The arduous trip, however, did nothing to turn Baudelaire's mind away from a literary career or from his casual attitude toward life, so the naval captain agreed to let Baudelaire return home. Though Baudelaire later exaggerated his aborted trip to create a legend about his youthful travels and experiences, including "riding on elephants", the trip did provide strong impressions of the sea, sailing, and exotic ports, that he later employed in his poetry. Baudelaire returned to Paris after less than a year's absence. Much to his parents' chagrin, he was more determined than ever to continue with his literary career. His mother later recalled: "Oh, what grief! If Charles had let himself be guided by his stepfather, his career would have been very different... He would not have left a name in literature, it is true, but we should have been happier, all three of us".
Soon, Baudelaire returned to the taverns to philosophize and to recite his unpublished poems, and to enjoy the adulation of his artistic peers. At twenty-one, he received a good-sized inheritance of over 100,000 francs, plus four parcels of land, but squandered much of it within a few years, including borrowing heavily against his mortgages. He quickly piled up debts far exceeding his annual income and, out of desperation, his family obtained a decree to place his property in trust. During this time he met Jeanne Duval, the illegitimate daughter of a prostitute from Nantes, who was to become his longest romantic association. She had been the mistress of the caricaturist and photographer Nadar. His mother thought Jeanne a "Black Venus" who "tortured him in every way" and drained him of money at every opportunity.
In 1846, Baudelaire wrote his second Salon review, gaining additional credibility as an advocate and critic of Romanticism. His support of Delacroix as the foremost Romantic artist gained widespread notice. The following year Baudelaire's novella La Fanfarlo was published.

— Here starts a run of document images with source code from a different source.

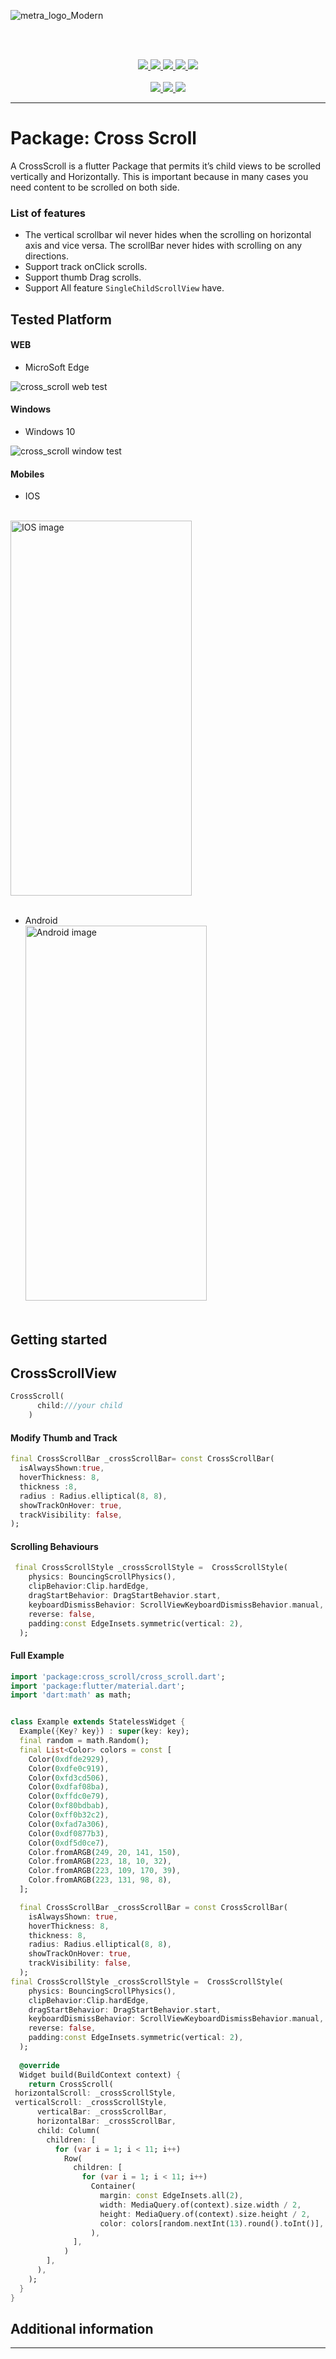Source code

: ![metra_logo_Modern](https://user-images.githubusercontent.com/73336909/149669809-2b0052ef-91ba-4ee7-af22-7e2d78ddd380.png)


<br /><br /><p align=center>
<a href="https://opensource.org/licenses/MIT">
<img src="https://badges.gitter.im/METRA-IT/community.svg">
</a>
<a href="https://github.com/Mehrankhan-METRA-RGB/cross_scroll/actions">
<img src="https://img.shields.io/badge/License-MIT-yellow.svg">
</a>
<a href="https://github.com/Mehrankhan-METRA-RGB/cross_scroll/actions">
<img src="https://github.com/EdsonBueno/infinite_scroll_pagination/workflows/build/badge.svg">
</a>
<a href="https://github.com/Mehrankhan-METRA-RGB/cross_scroll">
<img src="https://img.shields.io/badge/platform-flutter-ff69b4.svg" >
</a><a href="https://github.com/Mehrankhan-METRA-RGB/cross_scroll">
<img src="https://img.shields.io/static/v1.svg?label=Pub&message=0.0.2&color=blue" >
</a>
<br /><br />
<a href="https://www.linkedin.com/in/mehran-ullah-742035153/">
<img src="https://img.shields.io/badge/LinkedIn-0077B5?style=for-the-badge&logo=linkedin&logoColor=white" >
</a>
<a href="#">
<img src="https://img.shields.io/badge/WhatsApp-25D366?style=for-the-badge&logo=whatsapp&logoColor=white" >
</a>
<a href="https://mailto:m.jan9396@gmail.com">
<img src="https://img.shields.io/badge/Gmail-D14836?style=for-the-badge&logo=gmail&logoColor=white" >
</a></p>


---


# Package: Cross Scroll
A CrossScroll is a flutter Package that permits it’s child views to be scrolled vertically and Horizontally. This is important because in many cases you need content to be scrolled on both side.




### List of features
- The vertical scrollbar wil never  hides when the scrolling on horizontal axis and vice versa. The scrollBar never hides with scrolling on any directions.
- Support track onClick scrolls.
- Support thumb Drag scrolls.
- Support All feature `SingleChildScrollView` have.







## Tested Platform

#### WEB
- MicroSoft Edge

![cross_scroll web test](https://user-images.githubusercontent.com/73336909/149651423-d1dc936f-cfc0-4581-bb79-19e1fc4ec533.gif)




















#### Windows
- Windows 10

![cross_scroll window test](https://user-images.githubusercontent.com/73336909/149651492-2ce542a7-7343-4651-81b1-d3eccf3f9bda.gif)





#### Mobiles
- IOS 

<br />
<img src="https://user-images.githubusercontent.com/73336909/152481771-df6529d9-b843-42b2-bafb-178e948f1941.gif" alt="IOS image" height="600" width="290">
<br /><br />

- Android
  <br />
  <img src="https://user-images.githubusercontent.com/73336909/152482303-1792aa66-d365-46aa-b414-e22a5ccd1754.gif" alt="Android image" height="600" width="290">
  <br /><br />










## Getting started



## CrossScrollView
```dart
CrossScroll(
      child:///your child 
    )

```




#### Modify Thumb and Track
```dart
final CrossScrollBar _crossScrollBar= const CrossScrollBar(
  isAlwaysShown:true,
  hoverThickness: 8,
  thickness :8,
  radius : Radius.elliptical(8, 8),
  showTrackOnHover: true,
  trackVisibility: false,
);
```












#### Scrolling Behaviours
```dart
 final CrossScrollStyle _crossScrollStyle =  CrossScrollStyle(
    physics: BouncingScrollPhysics(),
    clipBehavior:Clip.hardEdge,
    dragStartBehavior: DragStartBehavior.start,
    keyboardDismissBehavior: ScrollViewKeyboardDismissBehavior.manual,
    reverse: false,
    padding:const EdgeInsets.symmetric(vertical: 2),
  );

```
#### Full Example
```dart
import 'package:cross_scroll/cross_scroll.dart';
import 'package:flutter/material.dart';
import 'dart:math' as math;


class Example extends StatelessWidget {
  Example({Key? key}) : super(key: key);
  final random = math.Random();
  final List<Color> colors = const [
    Color(0xdfde2929),
    Color(0xdfe0c919),
    Color(0xfd3cd506),
    Color(0xdfaf08ba),
    Color(0xffdc0e79),
    Color(0xf80bdbab),
    Color(0xff0b32c2),
    Color(0xfad7a306),
    Color(0xdf0877b3),
    Color(0xdf5d0ce7),
    Color.fromARGB(249, 20, 141, 150),
    Color.fromARGB(223, 18, 10, 32),
    Color.fromARGB(223, 109, 170, 39),
    Color.fromARGB(223, 131, 98, 8),
  ];

  final CrossScrollBar _crossScrollBar = const CrossScrollBar(
    isAlwaysShown: true,
    hoverThickness: 8,
    thickness: 8,
    radius: Radius.elliptical(8, 8),
    showTrackOnHover: true,
    trackVisibility: false,
  );
final CrossScrollStyle _crossScrollStyle =  CrossScrollStyle(
    physics: BouncingScrollPhysics(),
    clipBehavior:Clip.hardEdge,
    dragStartBehavior: DragStartBehavior.start,
    keyboardDismissBehavior: ScrollViewKeyboardDismissBehavior.manual,
    reverse: false,
    padding:const EdgeInsets.symmetric(vertical: 2),
  );
 
  @override
  Widget build(BuildContext context) {
    return CrossScroll(
 horizontalScroll: _crossScrollStyle,
 verticalScroll: _crossScrollStyle,
      verticalBar: _crossScrollBar,
      horizontalBar: _crossScrollBar,
      child: Column(
        children: [
          for (var i = 1; i < 11; i++)
            Row(
              children: [
                for (var i = 1; i < 11; i++)
                  Container(
                    margin: const EdgeInsets.all(2),
                    width: MediaQuery.of(context).size.width / 2,
                    height: MediaQuery.of(context).size.height / 2,
                    color: colors[random.nextInt(13).round().toInt()],
                  ),
              ],
            )
        ],
      ),
    );
  }
}
```



## Additional information

---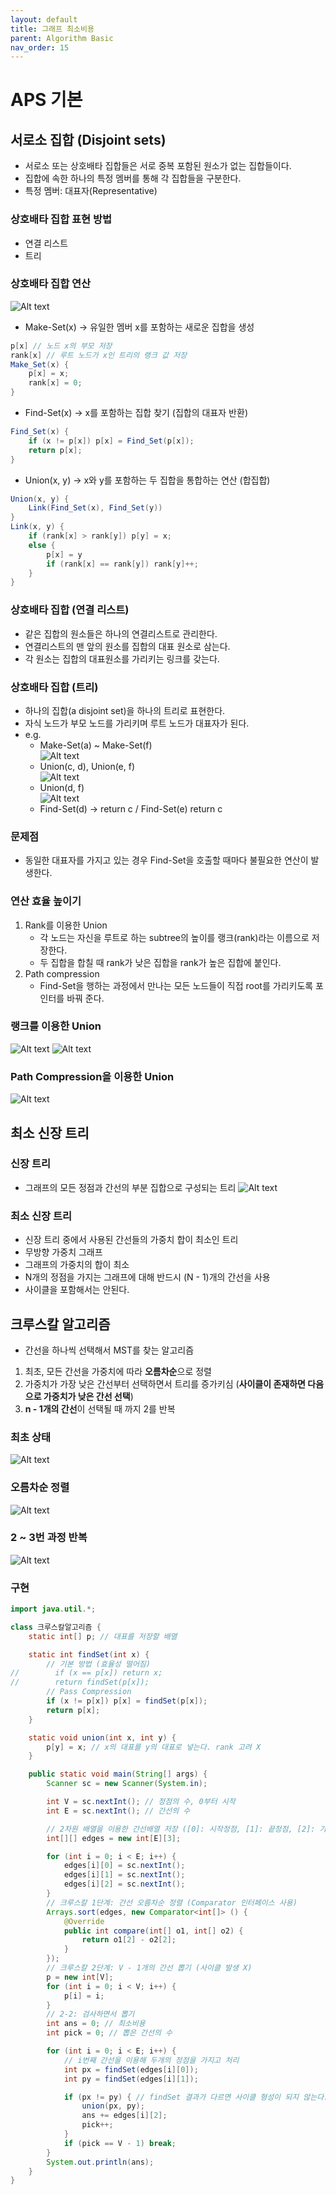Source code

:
 ```yaml
---
layout: default
title: 그래프 최소비용
parent: Algorithm Basic
nav_order: 15
---
```


# APS 기본

## 서로소 집합 (Disjoint sets)
- 서로소 또는 상호배타 집합들은 서로 중복 포함된 원소가 없는 집합들이다.
- 집합에 속한 하나의 특정 멤버를 통해 각 집합들을 구분한다.
- 특정 멤버: 대표자(Representative)

### 상호배타 집합 표현 방법
- 연결 리스트
- 트리

### 상호배타 집합 연산
![Alt text](images/image-1.png)

- Make-Set(x) -> 유일한 멤버 x를 포함하는 새로운 집합을 생성

```java
p[x] // 노드 x의 부모 저장
rank[x] // 루트 노드가 x인 트리의 랭크 값 저장
Make_Set(x) {
	p[x] = x;
	rank[x] = 0;
}
```

- Find-Set(x) -> x를 포함하는 집합 찾기 (집합의 대표자 반환)

```java
Find_Set(x) {
	if (x != p[x]) p[x] = Find_Set(p[x]);
	return p[x];
}
```

- Union(x, y) -> x와 y를 포함하는 두 집합을 통합하는 연산 (합집합)

```java
Union(x, y) {
	Link(Find_Set(x), Find_Set(y))
}
Link(x, y) {
	if (rank[x] > rank[y]) p[y] = x;
	else {
		p[x] = y
		if (rank[x] == rank[y]) rank[y]++;
	}
}
```

### 상호배타 집합 (연결 리스트)
- 같은 집합의 원소들은 하나의 연결리스트로 관리한다.
- 연결리스트의 맨 앞의 원소를 집합의 대표 원소로 삼는다.
- 각 원소는 집합의 대표원소를 가리키는 링크를 갖는다.

### 상호배타 집합 (트리)
- 하나의 집합(a disjoint set)을 하나의 트리로 표현한다.
- 자식 노드가 부모 노드를 가리키며 루트 노드가 대표자가 된다.
- e.g.
    - Make-Set(a) ~ Make-Set(f) <br>
  ![Alt text](images/image-2.png)
    - Union(c, d), Union(e, f) <br>
  ![Alt text](images/image-3.png)
    - Union(d, f) <br>
  ![Alt text](images/image-4.png)
    - Find-Set(d) -> return c / Find-Set(e) return c

### 문제점
- 동일한 대표자를 가지고 있는 경우 Find-Set을 호출할 때마다 불필요한 연산이 발생한다.

### 연산 효율 높이기
1. Rank를 이용한 Union
    - 각 노드는 자신을 루트로 하는 subtree의 높이를 랭크(rank)라는 이름으로 저장한다.
    - 두 집합을 합칠 때 rank가 낮은 집합을 rank가 높은 집합에 붙인다.
2. Path compression
    - Find-Set을 행하는 과정에서 만나는 모든 노드들이 직접 root를 가리키도록 포인터를 바꿔 준다.

### 랭크를 이용한 Union
![Alt text](images/image-5.png)
![Alt text](images/image-6.png)

### Path Compression을 이용한 Union
![Alt text](images/image-7.png)

## 최소 신장 트리

### 신장 트리
- 그래프의 모든 정점과 간선의 부분 집합으로 구성되는 트리
![Alt text](images/image-11.png)

### 최소 신장 트리
- 신장 트리 중에서 사용된 간선들의 가중치 합이 최소인 트리
- 무방향 가중치 그래프
- 그래프의 가중치의 합이 최소
- N개의 정점을 가지는 그래프에 대해 반드시 (N - 1)개의 간선을 사용
- 사이클을 포함해서는 안된다.

## 크루스칼 알고리즘
- 간선을 하나씩 선택해서 MST를 찾는 알고리즘
1. 최초, 모든 간선을 가중치에 따라 **오름차순**으로 정렬
2. 가중치가 가장 낮은 간선부터 선택하면서 트리를 증가키심 (**사이클이 존재하면 다음으로 가중치가 낮은 간선 선택**)
3. **n - 1개의 간선**이 선택될 때 까지 2를 반복

### 최초 상태
![Alt text](images/image-8.png)

### 오름차순 정렬
![Alt text](images/image-9.png)

### 2 ~ 3번 과정 반복
![Alt text](images/image-10.png)

### 구현

```java
import java.util.*;

class 크루스칼알고리즘 {
    static int[] p; // 대표를 저장할 배열

    static int findSet(int x) {
        // 기본 방법 (효율성 떨어짐)
//        if (x == p[x]) return x;
//        return findSet(p[x]);
        // Pass Compression
        if (x != p[x]) p[x] = findSet(p[x]);
        return p[x];
    }

    static void union(int x, int y) {
        p[y] = x; // x의 대표를 y의 대표로 넣는다. rank 고려 X
    }

    public static void main(String[] args) {
        Scanner sc = new Scanner(System.in);

        int V = sc.nextInt(); // 정점의 수, 0부터 시작
        int E = sc.nextInt(); // 간선의 수

        // 2차원 배열을 이용한 간선배열 저장 ([0]: 시작정점, [1]: 끝정점, [2]: 가중치)
        int[][] edges = new int[E][3];

        for (int i = 0; i < E; i++) {
            edges[i][0] = sc.nextInt();
            edges[i][1] = sc.nextInt();
            edges[i][2] = sc.nextInt();
        }
        // 크루스칼 1단계: 간선 오름차순 정렬 (Comparator 인터페이스 사용)
        Arrays.sort(edges, new Comparator<int[]> () {
            @Override
            public int compare(int[] o1, int[] o2) {
                return o1[2] - o2[2];
            }
        });
        // 크루스칼 2단계: V - 1개의 간선 뽑기 (사이클 발생 X)
        p = new int[V];
        for (int i = 0; i < V; i++) {
            p[i] = i;
        }
        // 2-2: 검사하면서 뽑기
        int ans = 0; // 최소비용
        int pick = 0; // 뽑은 간선의 수

        for (int i = 0; i < E; i++) {
            // i번째 간선을 이용해 두개의 정점을 가지고 처리
            int px = findSet(edges[i][0]);
            int py = findSet(edges[i][1]);

            if (px != py) { // findSet 결과가 다르면 사이클 형성이 되지 않는다.
                union(px, py);
                ans += edges[i][2];
                pick++;
            }
            if (pick == V - 1) break;
        }
        System.out.println(ans);
    }
}
```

Baudelaire took part in the Revolutions of 1848. For some years, he was interested in republican politics; but his political tendencies were more emotional positions than steadfast convictions, spanning the Blanqui, the history of the Raison d'Ėtat of Giuseppe Ferrari and ultramontane critique of liberalism of Joseph de Maistre. His stepfather, also caught up in the Revolution, survived the mob and was appointed envoy extraordinary to Turkey by the new government despite his ties to the deposed royal family.

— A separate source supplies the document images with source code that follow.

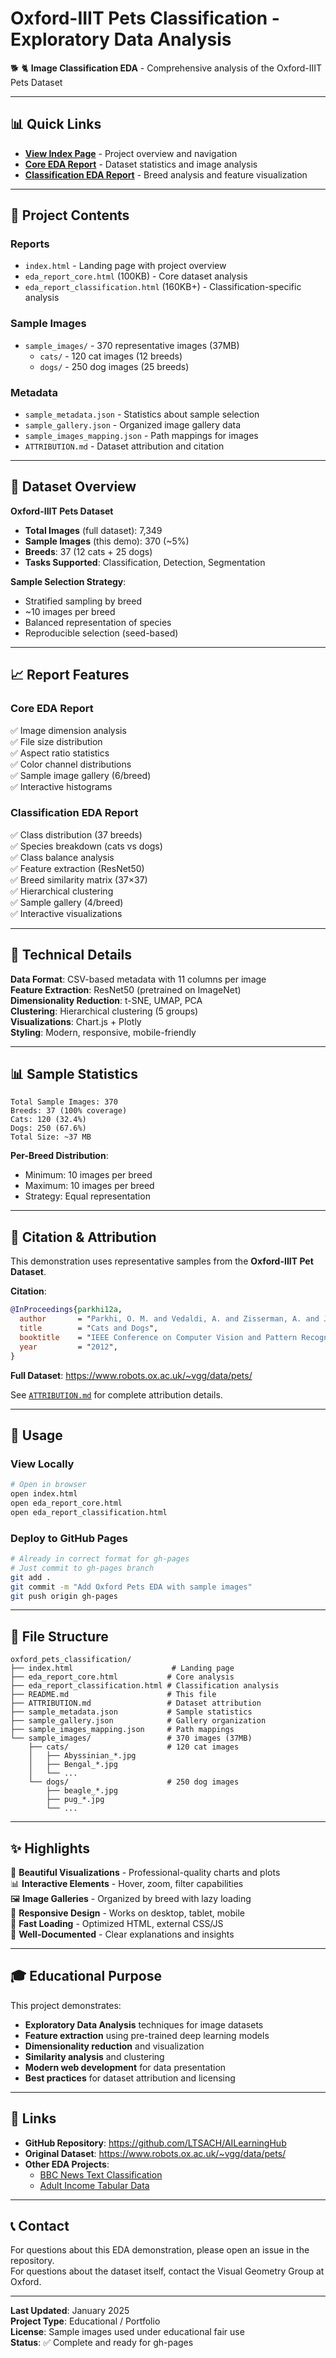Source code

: # Oxford-IIIT Pets Classification - Exploratory Data Analysis

🐕 🐈 **Image Classification EDA** - Comprehensive analysis of the Oxford-IIIT Pets Dataset

---

## 📊 Quick Links

- **[View Index Page](index.html)** - Project overview and navigation
- **[Core EDA Report](eda_report_core.html)** - Dataset statistics and image analysis
- **[Classification EDA Report](eda_report_classification.html)** - Breed analysis and feature visualization

---

## 📁 Project Contents

### Reports
- `index.html` - Landing page with project overview
- `eda_report_core.html` (100KB) - Core dataset analysis
- `eda_report_classification.html` (160KB+) - Classification-specific analysis

### Sample Images
- `sample_images/` - 370 representative images (37MB)
  - `cats/` - 120 cat images (12 breeds)
  - `dogs/` - 250 dog images (25 breeds)

### Metadata
- `sample_metadata.json` - Statistics about sample selection
- `sample_gallery.json` - Organized image gallery data
- `sample_images_mapping.json` - Path mappings for images
- `ATTRIBUTION.md` - Dataset attribution and citation

---

## 🎯 Dataset Overview

**Oxford-IIIT Pets Dataset**
- **Total Images** (full dataset): 7,349
- **Sample Images** (this demo): 370 (~5%)
- **Breeds**: 37 (12 cats + 25 dogs)
- **Tasks Supported**: Classification, Detection, Segmentation

**Sample Selection Strategy**:
- Stratified sampling by breed
- ~10 images per breed
- Balanced representation of species
- Reproducible selection (seed-based)

---

## 📈 Report Features

### Core EDA Report
✅ Image dimension analysis  
✅ File size distribution  
✅ Aspect ratio statistics  
✅ Color channel distributions  
✅ Sample image gallery (6/breed)  
✅ Interactive histograms

### Classification EDA Report
✅ Class distribution (37 breeds)  
✅ Species breakdown (cats vs dogs)  
✅ Class balance analysis  
✅ Feature extraction (ResNet50)  
✅ Breed similarity matrix (37×37)  
✅ Hierarchical clustering  
✅ Sample gallery (4/breed)  
✅ Interactive visualizations

---

## 🔧 Technical Details

**Data Format**: CSV-based metadata with 11 columns per image  
**Feature Extraction**: ResNet50 (pretrained on ImageNet)  
**Dimensionality Reduction**: t-SNE, UMAP, PCA  
**Clustering**: Hierarchical clustering (5 groups)  
**Visualizations**: Chart.js + Plotly  
**Styling**: Modern, responsive, mobile-friendly

---

## 📊 Sample Statistics

```
Total Sample Images: 370
Breeds: 37 (100% coverage)
Cats: 120 (32.4%)
Dogs: 250 (67.6%)
Total Size: ~37 MB
```

**Per-Breed Distribution**:
- Minimum: 10 images per breed
- Maximum: 10 images per breed
- Strategy: Equal representation

---

## 📖 Citation & Attribution

This demonstration uses representative samples from the **Oxford-IIIT Pet Dataset**.

**Citation**:
```bibtex
@InProceedings{parkhi12a,
  author       = "Parkhi, O. M. and Vedaldi, A. and Zisserman, A. and Jawahar, C.~V.",
  title        = "Cats and Dogs",
  booktitle    = "IEEE Conference on Computer Vision and Pattern Recognition",
  year         = "2012",
}
```

**Full Dataset**: https://www.robots.ox.ac.uk/~vgg/data/pets/

See [`ATTRIBUTION.md`](ATTRIBUTION.md) for complete attribution details.

---

## 🚀 Usage

### View Locally
```bash
# Open in browser
open index.html
open eda_report_core.html
open eda_report_classification.html
```

### Deploy to GitHub Pages
```bash
# Already in correct format for gh-pages
# Just commit to gh-pages branch
git add .
git commit -m "Add Oxford Pets EDA with sample images"
git push origin gh-pages
```

---

## 📁 File Structure

```
oxford_pets_classification/
├── index.html                      # Landing page
├── eda_report_core.html           # Core analysis
├── eda_report_classification.html # Classification analysis
├── README.md                      # This file
├── ATTRIBUTION.md                 # Dataset attribution
├── sample_metadata.json           # Sample statistics
├── sample_gallery.json            # Gallery organization
├── sample_images_mapping.json     # Path mappings
└── sample_images/                 # 370 images (37MB)
    ├── cats/                      # 120 cat images
    │   ├── Abyssinian_*.jpg
    │   ├── Bengal_*.jpg
    │   └── ...
    └── dogs/                      # 250 dog images
        ├── beagle_*.jpg
        ├── pug_*.jpg
        └── ...
```

---

## ✨ Highlights

🎨 **Beautiful Visualizations** - Professional-quality charts and plots  
📊 **Interactive Elements** - Hover, zoom, filter capabilities  
🖼️ **Image Galleries** - Organized by breed with lazy loading  
📱 **Responsive Design** - Works on desktop, tablet, mobile  
🚀 **Fast Loading** - Optimized HTML, external CSS/JS  
📝 **Well-Documented** - Clear explanations and insights  

---

## 🎓 Educational Purpose

This project demonstrates:
- **Exploratory Data Analysis** techniques for image datasets
- **Feature extraction** using pre-trained deep learning models
- **Dimensionality reduction** and visualization
- **Similarity analysis** and clustering
- **Modern web development** for data presentation
- **Best practices** for dataset attribution and licensing

---

## 🔗 Links

- **GitHub Repository**: https://github.com/LTSACH/AILearningHub
- **Original Dataset**: https://www.robots.ox.ac.uk/~vgg/data/pets/
- **Other EDA Projects**:
  - [BBC News Text Classification](../bbcnews_text_classification/)
  - [Adult Income Tabular Data](../adult_income_tabular/)

---

## 📞 Contact

For questions about this EDA demonstration, please open an issue in the repository.  
For questions about the dataset itself, contact the Visual Geometry Group at Oxford.

---

**Last Updated**: January 2025  
**Project Type**: Educational / Portfolio  
**License**: Sample images used under educational fair use  
**Status**: ✅ Complete and ready for gh-pages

In the early 1850s, Baudelaire struggled with poor health, pressing debts, and irregular literary output. He often moved from one lodging to another and maintained an uneasy relationship with his mother, frequently imploring her by letter for money. (Her letters to him have not been found.) He received many projects that he was unable to complete, though he did finish translations of stories by Edgar Allan Poe which were published in La Pays. Baudelaire had learned English in his childhood, and Gothic novels, such as Lewis's The Monk, and Poe's short stories, became some of his favorite reading matter, and major influences.
Upon the death of his stepfather in 1857, Baudelaire received no mention in the will but he was heartened nonetheless that the division with his mother might now be mended. Still strongly tied to her emotionally, at thirty-six he wrote her: "believe that I belong to you absolutely, and that I belong only to you".
The poems found a small, appreciative audience, but greater public attention was given to their subject matter. The effect on fellow artists was, as Théodore de Banville stated, "immense, prodigious, unexpected, mingled with admiration and with some indefinable anxious fear". Flaubert, recently attacked in a similar fashion for Madame Bovary (and acquitted), was impressed and wrote to Baudelaire: "You have found a way to rejuvenate Romanticism... You are as unyielding as marble, and as penetrating as an English mist".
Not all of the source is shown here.